Where to find out more information?

There are so many different avenues you can go down when looking for information on your child. I’ve found that some of them are more unhelpful than helpful, so I try and stick to the NHS and reputable sources to not scare myself. In addition, there are some brilliant Facebook groups which are parent/carer led and they offer amazing first hand experience and support if that’s something you would like. Some organisations to look at that I have found useful are ERIC the bladder and bowel charity, Kidney Care UK and Kidney Research UK.




https://contact.org.uk/ .



It is also worth mentioning, and there will be a future post on this. The impact of being in and out of hospital can be demanding on your finances. Speak with the specialist teams about the social workers in the teams to see if they can help you out to apply for benefits or funding to support your child. In some hospitals you can claim back travel and congestion charges. If you’re in the UK Disability Living Allowance links to other support so it is worth considering applying for this, social workers involved in your child’s care may be able to support.

There were, have and continue to be multiple questions I have, and I don’t think we’re the only family to think them. What will my child’s life look like, will they grow, will they be potty trained, how can I encourage my child to drink that much fluid, what do I pack for a hospital visit, what do I need in an emergency?

I’m going to end this blog post here, and use it as a guide to start the next post. It would be great to have your feedback, and if there is something specific and practical please do get in touch. Thank you for reading and I’ll have another post soon.

Lucy x


2 thoughts on “What are Posterior Urethral Valves?
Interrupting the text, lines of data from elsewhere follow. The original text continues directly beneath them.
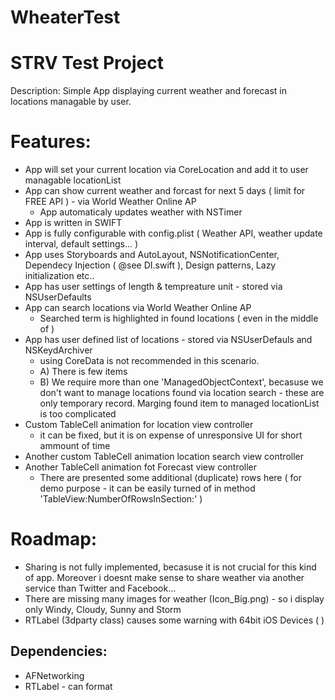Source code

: # WheaterTest
STRV Test Project
=================

Description: Simple App displaying current weather and forecast in locations managable by user.

Features:
========
- App will set your current location via CoreLocation and add it to user managable locationList
- App can show current weather and forcast for next 5 days ( limit for FREE API ) -  via World Weather Online AP  
   - App automaticaly updates weather with NSTimer
- App is written in SWIFT
- App is fully configurable with config.plist  ( Weather API, weather update interval, default settings... )
- App uses Storyboards and AutoLayout, NSNotificationCenter, Dependecy Injection ( @see DI.swift ), Design patterns, Lazy initialization etc..
- App has user settings of length & tempreature unit - stored via NSUserDefaults
- App can search locations via World Weather Online AP
   - Searched term is highlighted in found locations ( even in the middle of  )
- App has user defined list of locations - stored via NSUserDefauls and NSKeydArchiver
   - using CoreData is not recommended in this scenario. 
   - A) There is few items
   - B) We require more than one 'ManagedObjectContext', becasuse we don't want to manage locations found via location search - these are only temporary record.  Marging found item to managed locationList is too complicated
- Custom TableCell animation for location view controller     
    - it can be fixed, but it is on expense of unresponsive UI for short ammount of time
- Another custom TableCell animation location search view controller
- Another TableCell animation fot Forecast view controller   
   - There are presented some additional (duplicate) rows here ( for demo purpose - it can be easily turned of in method 'TableView:NumberOfRowsInSection:' )


Roadmap: 
=======
- Sharing is not fully implemented, becasuse it is not crucial for this kind of app. Moreover i doesnt make sense to share weather via another service than Twitter and Facebook... 
- There are missing many images for weather (Icon_Big.png) - so i display only Windy, Cloudy, Sunny and Storm 
- RTLabel (3dparty class) causes some warning with 64bit iOS Devices (  )

Dependencies:
-----------
- AFNetworking
- RTLabel - can format 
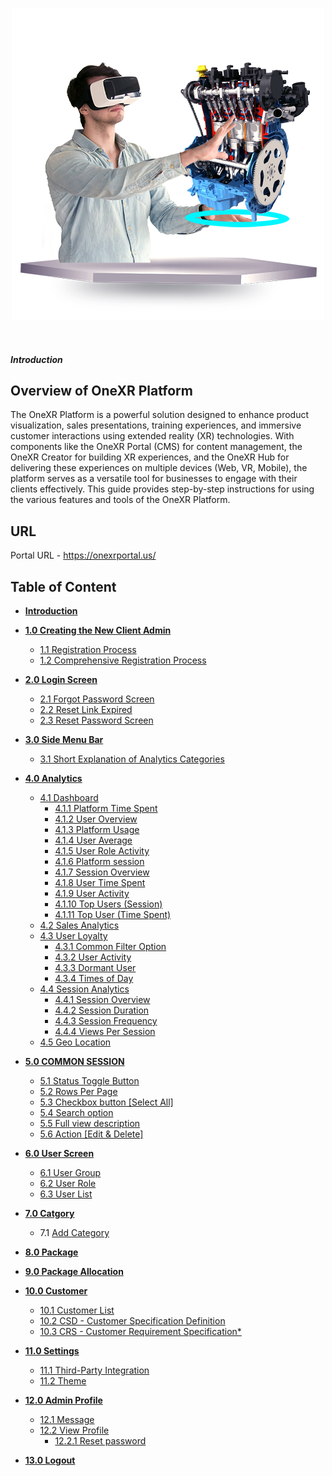 <p align ="center"height=500width =500> <img src= "https://github.com/onexrdev/portal/blob/main/Images/main%20image.png" /></p><br>


#### *Introduction*

## Overview of OneXR Platform
The OneXR Platform is a powerful solution designed to enhance product visualization, sales presentations, training experiences, and immersive customer interactions using extended reality (XR) technologies. With components like the OneXR Portal (CMS) for content management, the OneXR Creator for building XR experiences, and the OneXR Hub for delivering these experiences on multiple devices (Web, VR, Mobile), the platform serves as a versatile tool for businesses to engage with their clients effectively.
This guide provides step-by-step instructions for using the various features and tools of the OneXR Platform.

## **URL**
Portal URL - https://onexrportal.us/

## Table of Content

- **[Introduction](https://github.com/onexrdev/portal/wiki/OneXR%E2%80%90-Portal-User-Guideline)**
- **[1.0 Creating the New Client Admin](https://github.com/onexrdev/portal/wiki/Creating-the-New-Client-Admin)**
  - [1.1 Registration Process](https://github.com/onexrdev/portal/wiki/Creating-the-New-Client-Admin#11-registration-process)
  - [1.2 Comprehensive Registration Process](https://github.com/onexrdev/portal/wiki/Creating-the-New-Client-Admin#12-comprehensive-registration-process)

 - **[2.0 Login Screen](https://github.com/onexrdev/portal/wiki/Login-Screen)**
   - [2.1 Forgot Password Screen](https://github.com/onexrdev/portal/wiki/Login-Screen#21-forgot-password-screen)
   - [2.2 Reset Link Expired](https://github.com/onexrdev/portal/wiki/Login-Screen#22-reset-link-expired)
   - [2.3 Reset Password Screen](https://github.com/onexrdev/portal/wiki/Login-Screen#23-reset-password-screen)

- **[3.0 Side Menu Bar](https://github.com/onexrdev/portal/wiki/Side-Menu-Bar)**  
   - [3.1 Short Explanation of Analytics Categories](https://github.com/onexrdev/portal/wiki/Side-Menu-Bar#-31-short-explanation-of-analytics-categories)

- **[4.0 Analytics](https://github.com/onexrdev/portal/wiki/Analytics)**  
  - [4.1 Dashboard](https://github.com/onexrdev/portal/wiki/Analytics#41-dashboard)
     - [4.1.1 Platform Time Spent](https://github.com/onexrdev/portal/wiki/Analytics#411-platform-time-spent)
     - [4.1.2 User Overview](https://github.com/onexrdev/portal/wiki/Analytics#412-user-overview)
     - [4.1.3 Platform Usage](https://github.com/onexrdev/portal/wiki/Analytics#413-platform-usage)
     - [4.1.4 User Average](https://github.com/onexrdev/portal/wiki/Analytics#414-user-average)
     - [4.1.5 User Role Activity](https://github.com/onexrdev/portal/wiki/Analytics#415-user-role-activity)
     - [4.1.6 Platform session](https://github.com/onexrdev/portal/wiki/Analytics#416-platform-session)
     - [4.1.7 Session Overview](https://github.com/onexrdev/portal/wiki/Analytics#417-session-overview)
     - [4.1.8 User Time Spent](https://github.com/onexrdev/portal/wiki/Analytics#418-user-time-spent)
     - [4.1.9 User Activity](https://github.com/onexrdev/portal/wiki/Analytics#419-user-activity)
     - [4.1.10 Top Users (Session)](https://github.com/onexrdev/portal/wiki/Analytics#4110-top-users-session)
     - [4.1.11 Top User (Time Spent)](https://github.com/onexrdev/portal/wiki/Analytics#4111-top-user-time-spent)
  - [4.2 Sales Analytics](https://github.com/onexrdev/portal/wiki/Analytics#42-sales-analytics)
  - [4.3 User Loyalty](https://github.com/onexrdev/portal/wiki/Analytics#43-user-loyalty)
    - [4.3.1 Common Filter Option](https://github.com/onexrdev/portal/wiki/Analytics#431common-filter-option)
    - [4.3.2 User Activity](https://github.com/onexrdev/portal/wiki/Analytics#432user-activity)
    - [4.3.3 Dormant User](https://github.com/onexrdev/portal/wiki/Analytics#433-dormant-user)
    - [4.3.4 Times of Day](https://github.com/onexrdev/portal/wiki/Analytics#434-times-of-day)  
  - [4.4 Session Analytics](https://github.com/onexrdev/portal/wiki/Analytics#44-session-analytics)
     - [4.4.1 Session Overview](https://github.com/onexrdev/portal/wiki/Analytics#441-session-overview)
     - [4.4.2 Session Duration](https://github.com/onexrdev/portal/wiki/Analytics#442-session-duration)  
     - [4.4.3 Session Frequency](https://github.com/onexrdev/portal/wiki/Analytics#443-session-frequency)
     - [4.4.4 Views Per Session](https://github.com/onexrdev/portal/wiki/Analytics#444-views-per-session) <br>
   - [4.5 Geo Location](https://github.com/onexrdev/portal/wiki/Analytics#45-geo-location)

- **[5.0 COMMON SESSION](https://github.com/onexrdev/portal/wiki/Common-Session)**  
  - [5.1 Status Toggle Button](https://github.com/onexrdev/portal/wiki/Common-Session#51-status-toggle-button)
  - [5.2 Rows Per Page](https://github.com/onexrdev/portal/wiki/Common-Session#52-rows-per-page)
  - [5.3 Checkbox button [Select All]](https://github.com/onexrdev/portal/wiki/Common-Session#53checkbox-button-select-all)
  - [5.4 Search option](https://github.com/onexrdev/portal/wiki/Common-Session#54-search-option)
  - [5.5 Full view description](https://github.com/onexrdev/portal/wiki/Common-Session#55-full-view-description)
  - [5.6 Action [Edit & Delete]](https://github.com/onexrdev/portal/wiki/Common-Session#56-action-edit--delete)  

- **[6.0 User Screen](https://github.com/onexrdev/portal/wiki/User-Screen)**
  - [6.1 User Group](https://github.com/onexrdev/portal/wiki/User-Screen#61-user-group)
  - [6.2 User Role](https://github.com/onexrdev/portal/wiki/User-Screen#62-user-role)
  - [6.3 User List](https://github.com/onexrdev/portal/wiki/User-Screen#63-user-list)

- **[7.0 Catgory](https://github.com/onexrdev/portal/wiki/Category#category)**
  - 7.1 [Add Category](https://github.com/onexrdev/portal/wiki/Category#71-add-category-)

- **[8.0 Package](https://github.com/onexrdev/portal/wiki/Package#package)**

- **[9.0 Package Allocation](https://github.com/onexrdev/portal/wiki/Package-Allocation#package-allocation)**  

- **[10.0 Customer](https://github.com/onexrdev/portal/wiki/Customer/_edit#customer)**  
  - [10.1 Customer List](https://github.com/onexrdev/portal/wiki/Customer/_edit#101-customer-list)
  - [10.2 CSD - Customer Specification Definition](https://github.com/onexrdev/portal/wiki/Customer/_edit#102-csd---customer-specification-definition)
  - [10.3 CRS - Customer Requirement Specification*](https://github.com/onexrdev/portal/wiki/Customer/_edit#103-crs---customer-requirement-specification)

- **[11.0 Settings](https://github.com/onexrdev/portal/wiki/Settings/_edit#settings)**  
   - [11.1 Third-Party Integration](https://github.com/onexrdev/portal/wiki/Settings/_edit#111-third-party-integration)
   - [11.2 Theme](https://github.com/onexrdev/portal/wiki/Settings/_edit#112-theme)

- **[12.0 Admin Profile](https://github.com/onexrdev/portal/wiki/Admin-Profile#admin-profile)**  
  - [12.1 Message](https://github.com/onexrdev/portal/wiki/Admin-Profile#121-message)
  - [12.2 View Profile](https://github.com/onexrdev/portal/wiki/Admin-Profile#122-view-profile)
    - [12.2.1 Reset password](https://github.com/onexrdev/portal/wiki/Admin-Profile#1221-reset-password-) 
- **[13.0 Logout](https://github.com/onexrdev/portal/wiki/Logout/_edit#logout)**















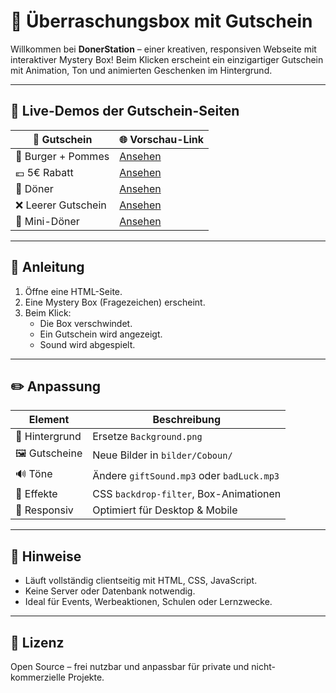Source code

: 
# 🎁 Überraschungsbox mit Gutschein

Willkommen bei **DonerStation** – einer kreativen, responsiven Webseite mit interaktiver Mystery Box! Beim Klicken erscheint ein einzigartiger Gutschein mit Animation, Ton und animierten Geschenken im Hintergrund.

---

## 🔗 Live-Demos der Gutschein-Seiten

| 🎫 Gutschein          | 🌐 Vorschau-Link |
|------------------------|------------------|
| 🍔 Burger + Pommes     | [Ansehen](https://ghreas-code.github.io/DonerStation/burgerPommes.html) |
| 💶 5€ Rabatt           | [Ansehen](https://ghreas-code.github.io/DonerStation/5euroRabatt.html) |
| 🥙 Döner               | [Ansehen](https://ghreas-code.github.io/DonerStation/doener.html) |
| ❌ Leerer Gutschein    | [Ansehen](https://ghreas-code.github.io/DonerStation/leererGutschein.html) |
| 🌯 Mini-Döner          | [Ansehen](https://ghreas-code.github.io/DonerStation/miniDoener.html) |


---

## 🚀 Anleitung

1. Öffne eine HTML-Seite.
2. Eine Mystery Box (Fragezeichen) erscheint.
3. Beim Klick:
   - Die Box verschwindet.
   - Ein Gutschein wird angezeigt.
   - Sound wird abgespielt.

---

## ✏️ Anpassung

| Element        | Beschreibung |
|----------------|--------------|
| 🎨 Hintergrund  | Ersetze `Background.png` |
| 🖼️ Gutscheine   | Neue Bilder in `bilder/Coboun/` |
| 🔊 Töne         | Ändere `giftSound.mp3` oder `badLuck.mp3` |
| 🧊 Effekte      | CSS `backdrop-filter`, Box-Animationen |
| 📱 Responsiv    | Optimiert für Desktop & Mobile |

---

## 📌 Hinweise

- Läuft vollständig clientseitig mit HTML, CSS, JavaScript.
- Keine Server oder Datenbank notwendig.
- Ideal für Events, Werbeaktionen, Schulen oder Lernzwecke.

---

## 📝 Lizenz

Open Source – frei nutzbar und anpassbar für private und nicht-kommerzielle Projekte.

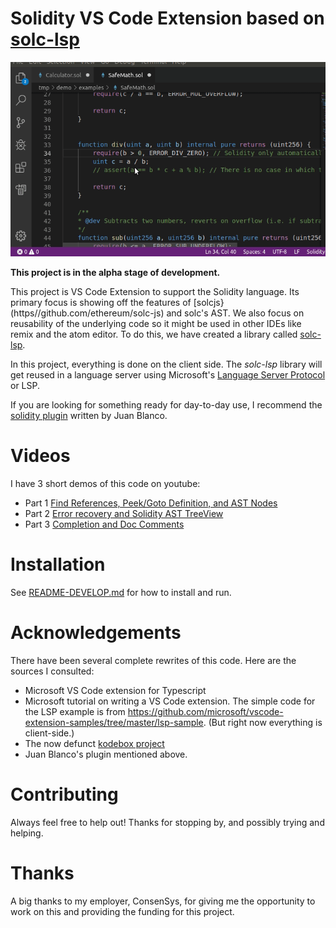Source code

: Solidity VS Code Extension based on [solc-lsp](https://www.npmjs.com/package/solc-lsp)
=====================================================

![extension demo](https://github.com/rocky/solc-vscode/blob/master/screenshots/vscode-demo.gif "Hover and LSP functions")

**This project is in the alpha stage of development.**

This project is VS Code Extension to support the Solidity language. Its primary focus is showing off the features of [solcjs}(https//github.com/ethereum/solc-js) and solc's AST. We also focus on reusability of the underlying code so it might be used in other IDEs like remix and the atom editor. To do this, we have created a library called [solc-lsp](https://github.com/rocky/solc-lsp).

In this project, everything is done on the client side. The _solc-lsp_ library will get reused in a language server using
Microsoft's [Language Server Protocol](https://github.com/Microsoft/language-server-protocol) or LSP.

If you are looking for something ready for day-to-day use, I recommend the [solidity plugin](https://marketplace.visualstudio.com/items?itemName=JuanBlanco.solidity) written by Juan Blanco.

# Videos

I have 3 short demos of this code on youtube:

* Part 1 [Find References, Peek/Goto Definition, and AST Nodes
](https://www.youtube.com/watch?v=jV1DLPnUPUU)
* Part 2 [Error recovery and Solidity AST TreeView](https://www.youtube.com/watch?v=jV1DLPnUPUU)
* Part 3 [Completion and Doc Comments](https://www.youtube.com/watch?v=SaaAYaEvrXE)

# Installation

See [README-DEVELOP.md](https://github.com/rocky/solc-vscode/blob/master/README-DEVELOP.md) for how to install and run.

# Acknowledgements

There have been several complete rewrites of this code. Here are the sources I consulted:

* Microsoft VS Code extension for Typescript
* Microsoft tutorial on writing a VS Code extension. The simple code for the LSP example is from https://github.com/microsoft/vscode-extension-samples/tree/master/lsp-sample. (But right now everything is client-side.)
* The now defunct [kodebox project](https://marketplace.visualstudio.com/items?itemName=kodebox.solidity-language-server)
* Juan Blanco's plugin mentioned above.


# Contributing
Always feel free to help out! Thanks for stopping by, and possibly trying and helping.

# Thanks

A big thanks to my employer, ConsenSys, for giving me the opportunity to work on this and providing the funding for this project.
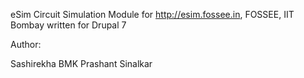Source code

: eSim Circuit Simulation Module for http://esim.fossee.in, FOSSEE, IIT Bombay written for Drupal 7

Author: 

Sashirekha BMK
Prashant Sinalkar

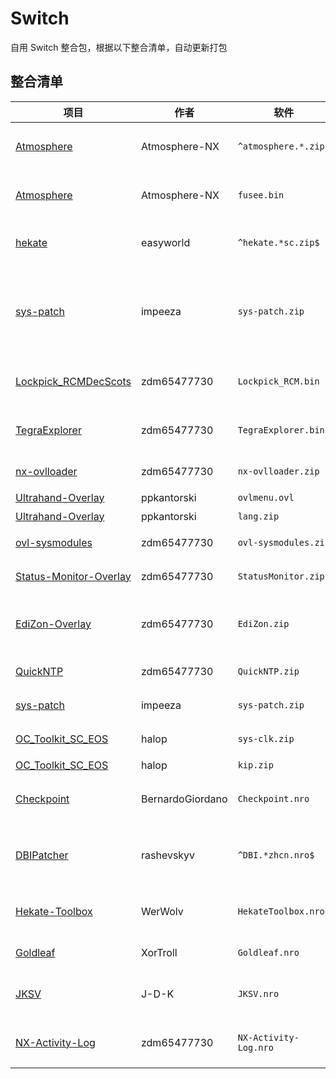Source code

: # Switch
自用 Switch 整合包，根据以下整合清单，自动更新打包

## 整合清单

| 项目 | 作者 | 软件 | 版本 | 更新日期 | 存放路径 | 备注 |
| --- | --- | --- | --- | --- | --- | --- |
| [Atmosphere](https://github.com/Atmosphere-NX/Atmosphere) | Atmosphere-NX | `^atmosphere.*.zip$` | `1.9.5` | 20250930 | `switch_sdcard` | 大气层，Switch 系统破解核心 |
| [Atmosphere](https://github.com/Atmosphere-NX/Atmosphere) | Atmosphere-NX | `fusee.bin` | `1.9.5` | 20250930 | `switch_sdcard/bootloader/payloads/fusee.bin` | 大气层，Switch 系统破解核心 |
| [hekate](https://github.com/easyworld/hekate) | easyworld | `^hekate.*sc.zip$` | `v6.3.1` | 20250529 | `switch_sdcard` | bootloader 程序，用来启动大气层 |
| [sys-patch](https://github.com/impeeza/sys-patch) | impeeza | `sys-patch.zip` | `v1.5.6` | 20250505 | `switch_sdcard` | 外挂的大气层签名补丁，依赖 Tesla，替代 sigpatch |
| [Lockpick_RCMDecScots](https://github.com/zdm65477730/Lockpick_RCMDecScots) | zdm65477730 | `Lockpick_RCM.bin` | `1.9.15.0` | 20250516 | `switch_sdcard/bootloader/payloads/Lockpick_RCM.bin` | 主机系统的密钥提取工具 |
| [TegraExplorer](https://github.com/zdm65477730/TegraExplorer) | zdm65477730 | `TegraExplorer.bin` | `v4.2.0` | 20250516 | `switch_sdcard/bootloader/payloads/TegraExplorer.bin` | Hekate 下的文件管理工具 |
| [nx-ovlloader](https://github.com/zdm65477730/nx-ovlloader) | zdm65477730 | `nx-ovlloader.zip` | `1.0.7` | 20250801 | `switch_sdcard` | Tesla 启动器 |
| [Ultrahand-Overlay](https://github.com/ppkantorski/Ultrahand-Overlay) | ppkantorski | `ovlmenu.ovl` |  |  | `switch_sdcard/switch/.overlays/ovlmenu.ovl` | Tesla 菜单 |
| [Ultrahand-Overlay](https://github.com/ppkantorski/Ultrahand-Overlay) | ppkantorski | `lang.zip` |  |  | `switch_sdcard/config/ultrahand/lang` | Tesla 菜单 |
| [ovl-sysmodules](https://github.com/zdm65477730/ovl-sysmodules) | zdm65477730 | `ovl-sysmodules.zip` | `v1.3.1` | 20250801 | `switch_sdcard` | Tesla 系统管理 |
| [Status-Monitor-Overlay](https://github.com/zdm65477730/Status-Monitor-Overlay) | zdm65477730 | `StatusMonitor.zip` | `v1.2.2` | 20250906 | `switch_sdcard` | Tesla 系统监视器 |
| [EdiZon-Overlay](https://github.com/zdm65477730/EdiZon-Overlay) | zdm65477730 | `EdiZon.zip` | `v1.0.8` | 20250801 | `switch_sdcard` | Tesla 金手指游戏修改，含 NRO |
| [QuickNTP](https://github.com/zdm65477730/QuickNTP) | zdm65477730 | `QuickNTP.zip` | `v1.5.1` | 20250801 | `switch_sdcard` | Tesla 时间同步工具 |
| [sys-patch](https://github.com/impeeza/sys-patch) | impeeza | `sys-patch.zip` | `v1.5.6` | 20250505 | `switch_sdcard` | Tesla 系统补丁 |
| [OC_Toolkit_SC_EOS](https://github.com/halop/OC_Toolkit_SC_EOS) | halop | `sys-clk.zip` | `1.6.9` | 20251001 | `switch_sdcard` | Tesla 超频插件 |
| [OC_Toolkit_SC_EOS](https://github.com/halop/OC_Toolkit_SC_EOS) | halop | `kip.zip` | `1.6.9` | 20251001 | `switch_sdcard/atmosphere/kips` | 超频组件 |
| [Checkpoint](https://github.com/BernardoGiordano/Checkpoint) | BernardoGiordano | `Checkpoint.nro` | `v3.10.1` | 20250622 | `switch_sdcard/switch/Checkpoint/Checkpoint.nro` | 游戏存档管理工具（NRO） |
| [DBIPatcher](https://github.com/rashevskyv/DBIPatcher) | rashevskyv | `^DBI.*zhcn.nro$` | `dbi-810-f218a0f` | 20250926 | `switch_sdcard/switch/DBI/DBI.nro` | 游戏安装，存档管理和文件传输工具（NRO） |
| [Hekate-Toolbox](https://github.com/WerWolv/Hekate-Toolbox) | WerWolv | `HekateToolbox.nro` | `v4.0.3` | 20230417 | `switch_sdcard/switch/HekateToolbox/HekateToolbox.nro` | 深海工具箱，插件管理（NRO） |
| [Goldleaf](https://github.com/XorTroll/Goldleaf) | XorTroll | `Goldleaf.nro` | `1.1.1` | 20250610 | `switch_sdcard/switch/Goldleaf/Goldleaf.nro` | 文件管理工具（NRO） |
| [JKSV](https://github.com/J-D-K/JKSV) | J-D-K | `JKSV.nro` | `09/13/2025` | 20250914 | `switch_sdcard/switch/JKSV/JKSV.nro` | 游戏存档管理工具（NRO） |
| [NX-Activity-Log](https://github.com/zdm65477730/NX-Activity-Log) | zdm65477730 | `NX-Activity-Log.nro` | `v1.5.7` | 20250429 | `switch_sdcard/switch/NX-Activity-Log/NX-Activity-Log.nro` | 游戏游玩时间记录工具（NRO） |
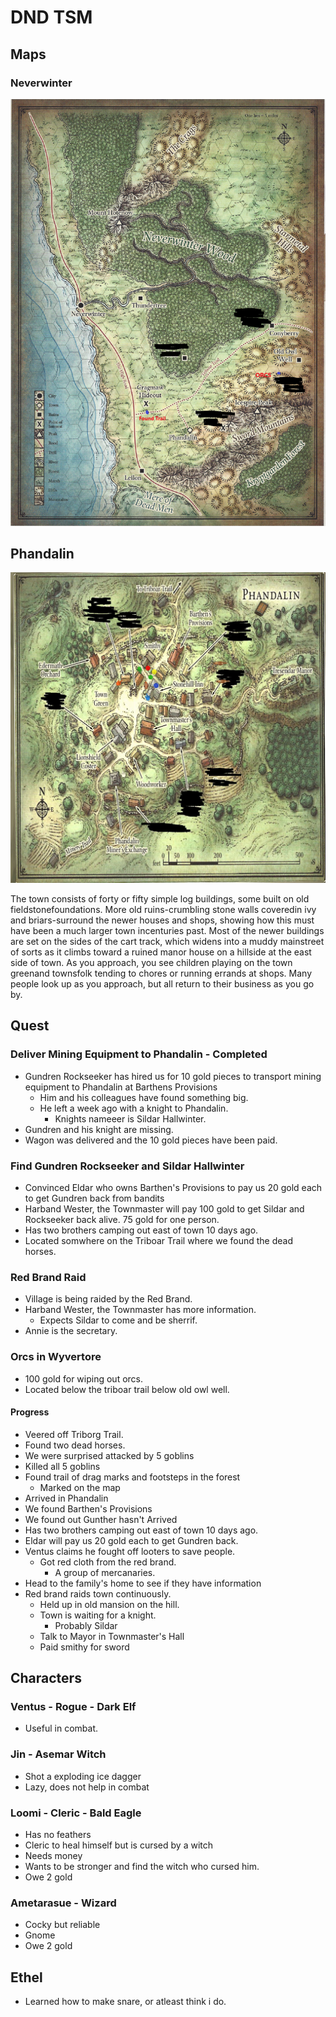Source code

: # DND TSM

## Maps

### Neverwinter

![Map of Neverwinter](./neverwinter.png)

## Phandalin

![Map of Phandalin](./phandalin.JPG)

The town consists of forty or fifty simple log buildings, some built on old fieldstonefoundations.
More old ruins-crumbling stone walls coveredin ivy and briars-surround the newer houses and shops,
showing how this must have been a much larger town incenturies past. Most of the newer buildings
are set on the sides of the cart track, which widens into a muddy mainstreet of sorts as it climbs
toward a ruined manor house on a hillside at the east side of town. As you approach, you see children
playing on the town greenand townsfolk tending to chores or running errands at shops. Many people
look up as you approach, but all return to their business as you go by.

## Quest

### Deliver Mining Equipment to Phandalin - Completed

- Gundren Rockseeker has hired us for 10 gold pieces to transport mining equipment to Phandalin at Barthens Provisions
  - Him and his colleagues have found something big.
  - He left a week ago with a knight to Phandalin.
    - Knights nameeer is Sildar Hallwinter.
- Gundren and his knight are missing.
- Wagon was delivered and the 10 gold pieces have been paid.

### Find Gundren Rockseeker and Sildar Hallwinter

- Convinced Eldar who owns Barthen's Provisions to pay us 20 gold each to get Gundren back from bandits
- Harband Wester, the Townmaster will pay 100 gold to get Sildar and Rockseeker back alive. 75 gold for one person.
- Has two brothers camping out east of town 10 days ago.
- Located somwhere on the Triboar Trail where we found the dead horses.

### Red Brand Raid

- Village is being raided by the Red Brand.
- Harband Wester, the Townmaster has more information.
  - Expects Sildar to come and be sherrif.
- Annie is the secretary.

### Orcs in Wyvertore

- 100 gold for wiping out orcs.
- Located below the triboar trail below old owl well.

#### Progress

- Veered off Triborg Trail.
- Found two dead horses.
- We were surprised attacked by 5 goblins
- Killed all 5 goblins
- Found trail of drag marks and footsteps in the forest
  - Marked on the map
- Arrived in Phandalin
- We found Barthen's Provisions
- We found out Gunther hasn't Arrived
- Has two brothers camping out east of town 10 days ago.
- Eldar will pay us 20 gold each to get Gundren back.
- Ventus claims he fought off looters to save people.
  - Got red cloth from the red brand.
    - A group of mercanaries.
- Head to the family's home to see if they have information
- Red brand raids town continuously.
  - Held up in old mansion on the hill.
  - Town is waiting for a knight.
    - Probably Sildar
  - Talk to Mayor in Townmaster's Hall
  - Paid smithy for sword

## Characters

### Ventus - Rogue - Dark Elf

- Useful in combat.

### Jin - Asemar Witch

- Shot a exploding ice dagger
- Lazy, does not help in combat

### Loomi - Cleric - Bald Eagle

- Has no feathers
- Cleric to heal himself but is cursed by a witch
- Needs money
- Wants to be stronger and find the witch who cursed him.
- Owe 2 gold

### Ametarasue - Wizard

- Cocky but reliable
- Gnome
- Owe 2 gold

## Ethel

- Learned how to make snare, or atleast think i do.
  1. Brilliant first blog. You are all so strong for what you’ve been through and having the courage to share it to help others. Well done. X


  2. Thank you for the blog Lucy. I will be reading and following the rest of the blogs. We are from South Africa and new to the PUV life. My son was diagnosed on day 4 of life (all my antenatal scans were normal) and had his first valve ablation on day 5. He had to go back to theatre a week ago as strictures formed at the site. I have been in NICU and PICU with him and we have been through A LOT in his 8 weeks of life. It has been an emotional roller coaster so far,but at least we have had support en love from friends and family. It is difficult to come to terms with the fact that your child will have a life long condition and this will now determine your whole life.
    I guess we will just need to take it day by day and pray for strength and guidance.